++++ MATERIALS PROVIDED ++++

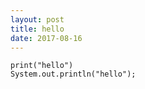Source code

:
 ```yaml
---
layout: post
title: hello
date: 2017-08-16
---
```


```
print("hello")
System.out.println("hello");
```
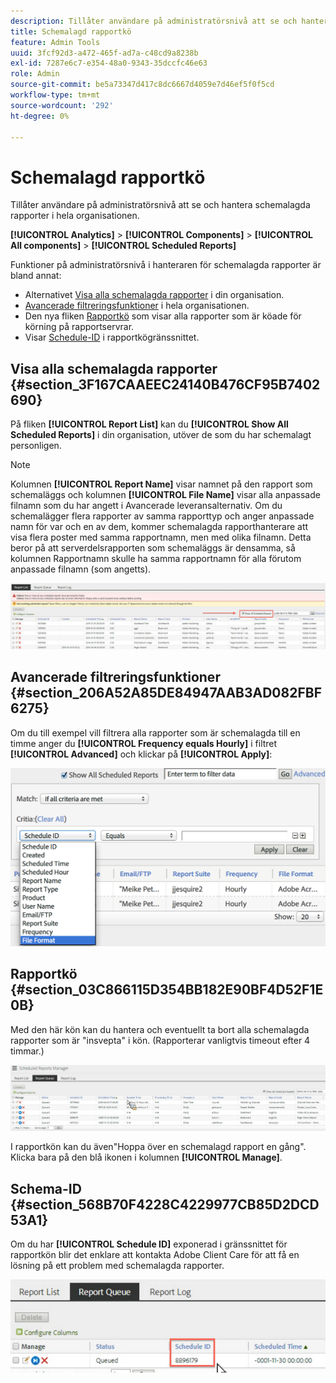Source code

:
 ```yaml
---
description: Tillåter användare på administratörsnivå att se och hantera schemalagda rapporter i hela organisationen.
title: Schemalagd rapportkö
feature: Admin Tools
uuid: 3fcf92d3-a472-465f-ad7a-c48cd9a8238b
exl-id: 7287e6c7-e354-48a0-9343-35dccfc46e63
role: Admin
source-git-commit: be5a73347d417c8dc6667d4059e7d46ef5f0f5cd
workflow-type: tm+mt
source-wordcount: '292'
ht-degree: 0%

---
```


# Schemalagd rapportkö

Tillåter användare på administratörsnivå att se och hantera schemalagda rapporter i hela organisationen.

**[!UICONTROL Analytics]** > **[!UICONTROL Components]** > **[!UICONTROL All components]** > **[!UICONTROL Scheduled Reports]**

Funktioner på administratörsnivå i hanteraren för schemalagda rapporter är bland annat:

* Alternativet [Visa alla schemalagda rapporter](/help/components/scheduled-reports-admin.md#section_3F167CAAEEC24140B476CF95B7402690) i din organisation.
* [Avancerade filtreringsfunktioner](/help/components/scheduled-reports-admin.md#section_206A52A85DE84947AAB3AD082FBF6275) i hela organisationen.
* Den nya fliken [Rapportkö](/help/components/scheduled-reports-admin.md#section_03C866115D354BB182E90BF4D52F1E0B) som visar alla rapporter som är köade för körning på rapportservrar.
* Visar [Schedule-ID](/help/components/scheduled-reports-admin.md#section_568B70F4228C4229977CB85D2DCD53A1) i rapportkögränssnittet.

## Visa alla schemalagda rapporter {#section_3F167CAAEEC24140B476CF95B7402690}

På fliken **[!UICONTROL Report List]** kan du **[!UICONTROL Show All Scheduled Reports]** i din organisation, utöver de som du har schemalagt personligen.

>[!NOTE]
>
>Kolumnen **[!UICONTROL Report Name]** visar namnet på den rapport som schemaläggs och kolumnen **[!UICONTROL File Name]** visar alla anpassade filnamn som du har angett i Avancerade leveransalternativ. Om du schemalägger flera rapporter av samma rapporttyp och anger anpassade namn för var och en av dem, kommer schemalagda rapporthanterare att visa flera poster med samma rapportnamn, men med olika filnamn. Detta beror på att serverdelsrapporten som schemaläggs är densamma, så kolumnen Rapportnamn skulle ha samma rapportnamn för alla förutom anpassade filnamn (som angetts).

![](assets/show_all_scheduled_reports.png)

## Avancerade filtreringsfunktioner {#section_206A52A85DE84947AAB3AD082FBF6275}

Om du till exempel vill filtrera alla rapporter som är schemalagda till en timme anger du **[!UICONTROL Frequency equals Hourly]** i filtret **[!UICONTROL Advanced]** och klickar på **[!UICONTROL Apply]**:

![](assets/advanced_filtering_schedl_reports.png)

## Rapportkö {#section_03C866115D354BB182E90BF4D52F1E0B}

Med den här kön kan du hantera och eventuellt ta bort alla schemalagda rapporter som är &quot;insvepta&quot; i kön. (Rapporterar vanligtvis timeout efter 4 timmar.)

![](assets/scheduled_reports_2.png)

I rapportkön kan du även&quot;Hoppa över en schemalagd rapport en gång&quot;. Klicka bara på den blå ikonen i kolumnen **[!UICONTROL Manage]**.

## Schema-ID {#section_568B70F4228C4229977CB85D2DCD53A1}

Om du har **[!UICONTROL Schedule ID]** exponerad i gränssnittet för rapportkön blir det enklare att kontakta Adobe Client Care för att få en lösning på ett problem med schemalagda rapporter.

![](assets/schedule_id.png)
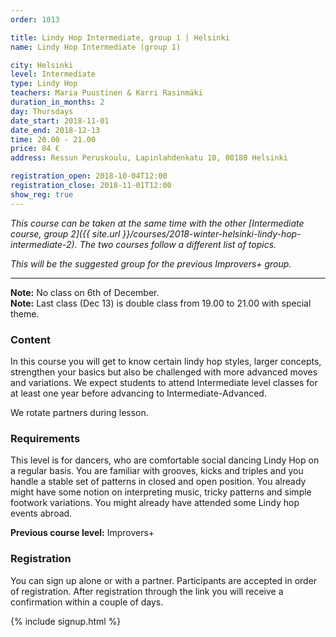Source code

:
 ```yaml
---
order: 1013

title: Lindy Hop Intermediate, group 1 | Helsinki
name: Lindy Hop Intermediate (group 1)

city: Helsinki
level: Intermediate
type: Lindy Hop
teachers: Maria Puustinen & Karri Rasinmäki
duration_in_months: 2
day: Thursdays
date_start: 2018-11-01
date_end: 2018-12-13
time: 20.00 - 21.00
price: 84 €
address: Ressun Peruskoulu, Lapinlahdenkatu 10, 00180 Helsinki

registration_open: 2018-10-04T12:00
registration_close: 2018-11-01T12:00
show_reg: true
---
```


_This course can be taken at the same time with the other [Intermediate course, group 2]({{ site.url }}/courses/2018-winter-helsinki-lindy-hop-intermediate-2). The two courses follow a different list of topics._

_This will be the suggested group for the previous Improvers+ group._

---

**Note:** No class on 6th of December.  
**Note:** Last class (Dec 13) is double class from 19.00 to 21.00 with special theme.

### Content
In this course you will get to know certain lindy hop styles, larger concepts, strengthen your basics but also be challenged with more advanced moves and variations. We expect students to attend Intermediate level classes for at least one year before advancing to Intermediate-Advanced.

We rotate partners during lesson.

### Requirements
This level is for dancers, who are comfortable social dancing Lindy Hop on a regular basis. You are familiar with grooves, kicks and triples and you handle a stable set of patterns in closed and open position. You already might have some notion on interpreting music, tricky patterns and simple footwork variations. You might already have attended some Lindy hop events abroad.

__Previous course level:__ Improvers+

### Registration
You can sign up alone or with a partner. Participants are accepted in order of registration. After registration through the link you will receive a confirmation within a couple of days.

{% include signup.html %}
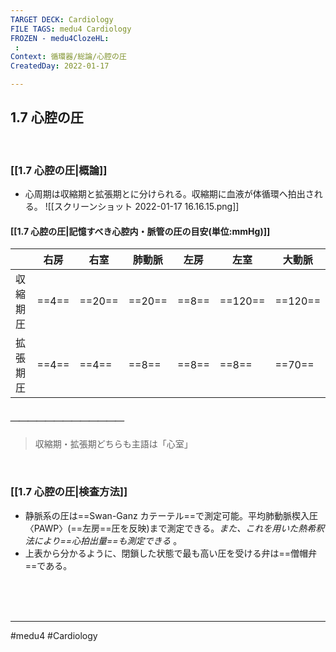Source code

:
 ```yaml
---
TARGET DECK: Cardiology
FILE TAGS: medu4 Cardiology
FROZEN - medu4ClozeHL:
 : 
Context: 循環器/総論/心腔の圧
CreatedDay: 2022-01-17

---
```


## 1.7 心腔の圧

<br>

### [[1.7 心腔の圧|概論]]
* 心周期は収縮期と拡張期とに分けられる。収縮期に血液が体循環へ拍出される。
![[スクリーンショット 2022-01-17 16.16.15.png]]
#### [[1.7 心腔の圧|記憶すべき心腔内・脈管の圧の目安(単位:mmHg)]]
| |右房|右室|肺動脈|左房|左室|大動脈|
|---|---|---|---|---|---|---|
|収縮期圧|==4==|==20==|==20==|==8==|==120==|==120==|
|拡張期圧|==4==|==4==|==8==|==8==|==8==|==70==|
##### ＿＿＿＿＿＿＿＿＿＿＿＿＿
<!--ID: 1642475634850-->


>収縮期・拡張期どちらも主語は「心室」


<br>

### [[1.7 心腔の圧|検査方法]]
* 静脈系の圧は==Swan-Ganz カテーテル==で測定可能。平均肺動脈楔入圧〈PAWP〉(==左房==圧を反映)まで測定できる。*また、これを用いた熱希釈法により==心拍出量==も測定できる* 。
* 上表から分かるように、閉鎖した状態で最も高い圧を受ける弁は==僧帽弁==である。
<!--ID: 1655635108097-->





<br><br><br>

---
#medu4 #Cardiology
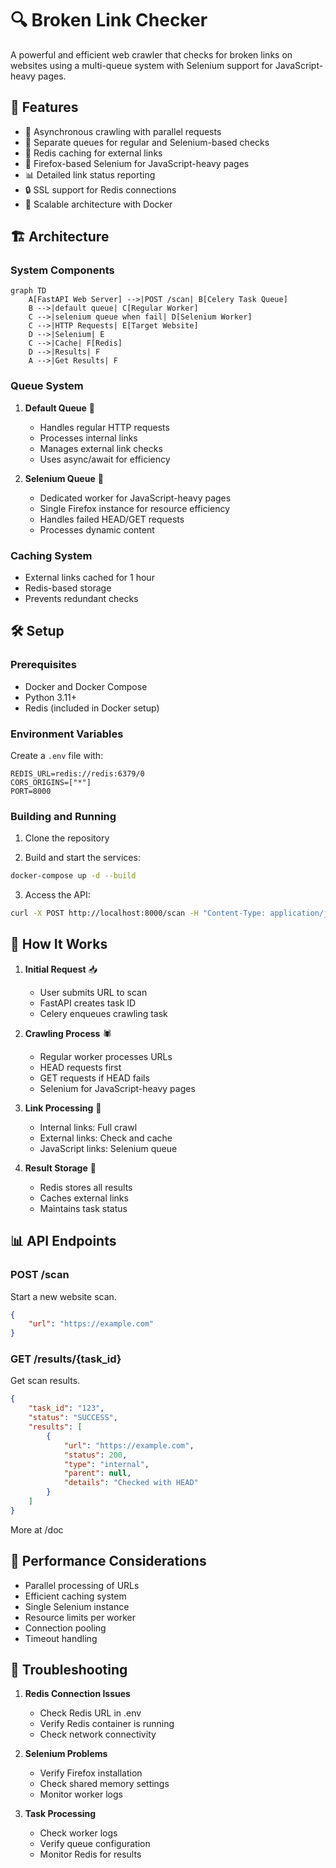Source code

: # 🔍 Broken Link Checker

A powerful and efficient web crawler that checks for broken links on websites using a multi-queue system with Selenium support for JavaScript-heavy pages.

## 🌟 Features

- 🔄 Asynchronous crawling with parallel requests
- 🎯 Separate queues for regular and Selenium-based checks
- 💾 Redis caching for external links
- 🦊 Firefox-based Selenium for JavaScript-heavy pages
- 📊 Detailed link status reporting
- 🔒 SSL support for Redis connections
- 🚀 Scalable architecture with Docker

## 🏗️ Architecture

### System Components

```mermaid
graph TD
    A[FastAPI Web Server] -->|POST /scan| B[Celery Task Queue]
    B -->|default queue| C[Regular Worker]
    C -->|selenium queue when fail| D[Selenium Worker]
    C -->|HTTP Requests| E[Target Website]
    D -->|Selenium| E
    C -->|Cache| F[Redis]
    D -->|Results| F
    A -->|Get Results| F
```

### Queue System

1. **Default Queue** 🚀

   - Handles regular HTTP requests
   - Processes internal links
   - Manages external link checks
   - Uses async/await for efficiency

2. **Selenium Queue** 🦊
   - Dedicated worker for JavaScript-heavy pages
   - Single Firefox instance for resource efficiency
   - Handles failed HEAD/GET requests
   - Processes dynamic content

### Caching System

- External links cached for 1 hour
- Redis-based storage
- Prevents redundant checks

## 🛠️ Setup

### Prerequisites

- Docker and Docker Compose
- Python 3.11+
- Redis (included in Docker setup)

### Environment Variables

Create a `.env` file with:

```env
REDIS_URL=redis://redis:6379/0
CORS_ORIGINS=["*"]
PORT=8000
```

### Building and Running

1. Clone the repository

2. Build and start the services:

```bash
docker-compose up -d --build
```

3. Access the API:

```bash
curl -X POST http://localhost:8000/scan -H "Content-Type: application/json" -d '{"url": "https://example.com"}'
```

## 🔄 How It Works

1. **Initial Request** 📥

   - User submits URL to scan
   - FastAPI creates task ID
   - Celery enqueues crawling task

2. **Crawling Process** 🕷️

   - Regular worker processes URLs
   - HEAD requests first
   - GET requests if HEAD fails
   - Selenium for JavaScript-heavy pages

3. **Link Processing** 🔗

   - Internal links: Full crawl
   - External links: Check and cache
   - JavaScript links: Selenium queue

4. **Result Storage** 💾
   - Redis stores all results
   - Caches external links
   - Maintains task status

## 📊 API Endpoints

### POST /scan

Start a new website scan.

```json
{
	"url": "https://example.com"
}
```

### GET /results/{task_id}

Get scan results.

```json
{
	"task_id": "123",
	"status": "SUCCESS",
	"results": [
		{
			"url": "https://example.com",
			"status": 200,
			"type": "internal",
			"parent": null,
			"details": "Checked with HEAD"
		}
	]
}
```

More at /doc

## 🚀 Performance Considerations

- Parallel processing of URLs
- Efficient caching system
- Single Selenium instance
- Resource limits per worker
- Connection pooling
- Timeout handling

## 🔧 Troubleshooting

1. **Redis Connection Issues**

   - Check Redis URL in .env
   - Verify Redis container is running
   - Check network connectivity

2. **Selenium Problems**

   - Verify Firefox installation
   - Check shared memory settings
   - Monitor worker logs

3. **Task Processing**
   - Check worker logs
   - Verify queue configuration
   - Monitor Redis for results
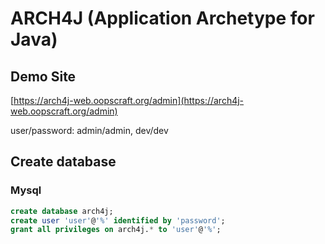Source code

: # ARCH4J (Application Archetype for Java) 

## Demo Site

[https://arch4j-web.oopscraft.org/admin](https://arch4j-web.oopscraft.org/admin)

user/password: admin/admin, dev/dev


## Create database

### Mysql
```sql
create database arch4j;
create user 'user'@'%' identified by 'password';
grant all privileges on arch4j.* to 'user'@'%';
```


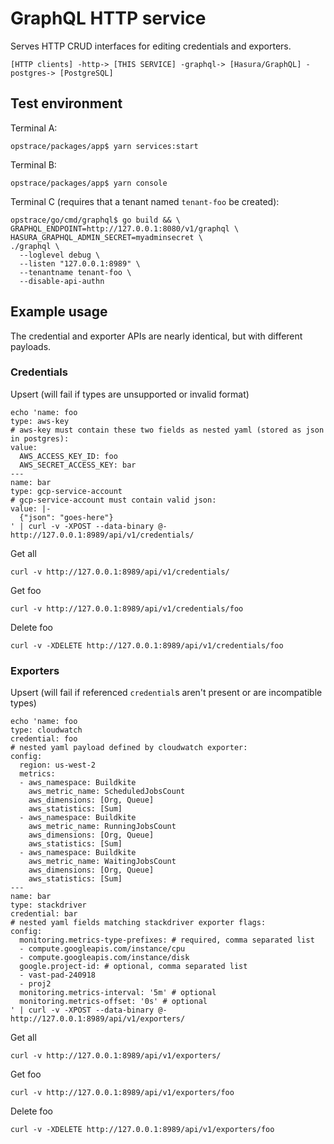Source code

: # GraphQL HTTP service

Serves HTTP CRUD interfaces for editing credentials and exporters.

```
[HTTP clients] -http-> [THIS SERVICE] -graphql-> [Hasura/GraphQL] -postgres-> [PostgreSQL]
```

## Test environment

Terminal A:
```
opstrace/packages/app$ yarn services:start
```

Terminal B:
```
opstrace/packages/app$ yarn console
```

Terminal C (requires that a tenant named `tenant-foo` be created):
```
opstrace/go/cmd/graphql$ go build && \
GRAPHQL_ENDPOINT=http://127.0.0.1:8080/v1/graphql \
HASURA_GRAPHQL_ADMIN_SECRET=myadminsecret \
./graphql \
  --loglevel debug \
  --listen "127.0.0.1:8989" \
  --tenantname tenant-foo \
  --disable-api-authn
```

## Example usage

The credential and exporter APIs are nearly identical, but with different payloads.

### Credentials

Upsert (will fail if types are unsupported or invalid format)
```
echo 'name: foo
type: aws-key
# aws-key must contain these two fields as nested yaml (stored as json in postgres):
value:
  AWS_ACCESS_KEY_ID: foo
  AWS_SECRET_ACCESS_KEY: bar
---
name: bar
type: gcp-service-account
# gcp-service-account must contain valid json:
value: |-
  {"json": "goes-here"}
' | curl -v -XPOST --data-binary @- http://127.0.0.1:8989/api/v1/credentials/
```

Get all
```
curl -v http://127.0.0.1:8989/api/v1/credentials/
```

Get foo
```
curl -v http://127.0.0.1:8989/api/v1/credentials/foo
```

Delete foo
```
curl -v -XDELETE http://127.0.0.1:8989/api/v1/credentials/foo
```

### Exporters

Upsert (will fail if referenced `credential`s aren't present or are incompatible types)
```
echo 'name: foo
type: cloudwatch
credential: foo
# nested yaml payload defined by cloudwatch exporter:
config:
  region: us-west-2
  metrics:
  - aws_namespace: Buildkite
    aws_metric_name: ScheduledJobsCount
    aws_dimensions: [Org, Queue]
    aws_statistics: [Sum]
  - aws_namespace: Buildkite
    aws_metric_name: RunningJobsCount
    aws_dimensions: [Org, Queue]
    aws_statistics: [Sum]
  - aws_namespace: Buildkite
    aws_metric_name: WaitingJobsCount
    aws_dimensions: [Org, Queue]
    aws_statistics: [Sum]
---
name: bar
type: stackdriver
credential: bar
# nested yaml fields matching stackdriver exporter flags:
config:
  monitoring.metrics-type-prefixes: # required, comma separated list
  - compute.googleapis.com/instance/cpu
  - compute.googleapis.com/instance/disk
  google.project-id: # optional, comma separated list
  - vast-pad-240918
  - proj2
  monitoring.metrics-interval: '5m' # optional
  monitoring.metrics-offset: '0s' # optional
' | curl -v -XPOST --data-binary @- http://127.0.0.1:8989/api/v1/exporters/
```

Get all
```
curl -v http://127.0.0.1:8989/api/v1/exporters/
```

Get foo
```
curl -v http://127.0.0.1:8989/api/v1/exporters/foo
```

Delete foo
```
curl -v -XDELETE http://127.0.0.1:8989/api/v1/exporters/foo
```
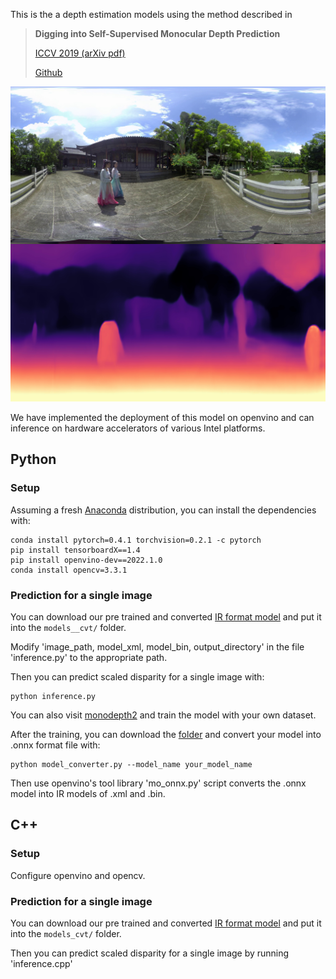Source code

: This is the a depth estimation models using the method described in

> **Digging into Self-Supervised Monocular Depth Prediction**
>
> [ICCV 2019 (arXiv pdf)](https://arxiv.org/abs/1806.01260)
>
> [Github](https://github.com/nianticlabs/monodepth2)
>
<p align="center">
 <img src="assets/clip.jpg" alt="example input output image" width="600" />
</p>



We have implemented the deployment of this model on openvino and can inference on hardware accelerators of various Intel platforms.

## Python
### Setup

Assuming a fresh [Anaconda](https://www.anaconda.com/download/) distribution, you can install the dependencies with:
```shell
conda install pytorch=0.4.1 torchvision=0.2.1 -c pytorch
pip install tensorboardX==1.4
pip install openvino-dev==2022.1.0
conda install opencv=3.3.1               
```


### Prediction for a single image  

You can download our pre trained and converted [IR format model](https://drive.google.com/drive/folders/19MGkSv1TmkzLCIUJT1Sywd9gneDhUKm9?usp=sharing) and put it into the `models__cvt/` folder.

Modify 'image_path, model_xml, model_bin, output_directory' in the file 'inference.py' to the appropriate path.

Then you can predict scaled disparity for a single image with:

```shell
python inference.py
```

You can also visit [monodepth2](https://github.com/nianticlabs/monodepth2) and train the model with your own dataset. 

After the training, you can download the [folder](https://drive.google.com/drive/folders/1nIHY-36OuQEDiKxcZSdDpu_iuGUCAlJA?usp=sharing) and convert your model into .onnx format file with:

```shell
python model_converter.py --model_name your_model_name
```

Then use openvino's tool library 'mo_onnx.py' script converts the .onnx model into IR models of .xml and .bin.

## C++
### Setup
Configure openvino and opencv.

### Prediction for a single image

You can download our pre trained and converted [IR format model](https://drive.google.com/drive/folders/19MGkSv1TmkzLCIUJT1Sywd9gneDhUKm9?usp=sharing) and put it into the `models_cvt/` folder.

Then you can predict scaled disparity for a single image by running 'inference.cpp'

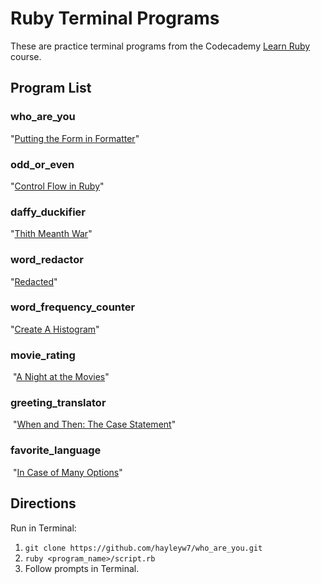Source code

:# Ruby Terminal Programs

These are practice terminal programs from the Codecademy [Learn Ruby](https://www.codecademy.com/learn/learn-ruby) course.

## Program List

### who_are_you

"[Putting the Form in Formatter](https://www.codecademy.com/courses/learn-ruby/lessons/putting-the-form-in-formatter/exercises/what-youll-be-building)"

### odd_or_even

"[Control Flow in Ruby](https://www.codecademy.com/courses/learn-ruby/lessons/control-flow-in-ruby/exercises/how-it-works)"

### daffy_duckifier

"[Thith Meanth War](https://www.codecademy.com/courses/learn-ruby/lessons/thith-meanth-war/exercises/what-youll-be-building-1)"

### word_redactor

"[Redacted](https://www.codecademy.com/courses/learn-ruby/lessons/redacted/exercises/what-youll-be-building-2)"

### word_frequency_counter

"[Create A Histogram](https://www.codecademy.com/courses/learn-ruby/lessons/create-a-histogram/exercises/what-youll-be-building-3)"

### movie_rating
​
"[A Night at the Movies](https://www.codecademy.com/courses/learn-ruby/lessons/a-night-at-the-movies/exercises/what-youll-be-building-5)"

### greeting_translator
​
"[When and Then: The Case Statement](https://www.codecademy.com/courses/learn-ruby/lessons/the-zen-of-ruby/exercises/when-and-then-the-case-statement)"

### favorite_language
​
"[In Case of Many Options](https://www.codecademy.com/courses/learn-ruby/lessons/the-zen-of-ruby/exercises/in-case-of-many-options)"

## Directions

Run in Terminal:

1. ```git clone https://github.com/hayleyw7/who_are_you.git```
2. ```ruby <program_name>/script.rb```
3. Follow prompts in Terminal.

++++

**TASK INSTRUCTIONS:**
Return all lines from the entries that contain the string "password".

**SOLUTION TO THIS PROBLEM:**
user/password: admin/admin, dev/dev
create user 'user'@'%' identified by 'password';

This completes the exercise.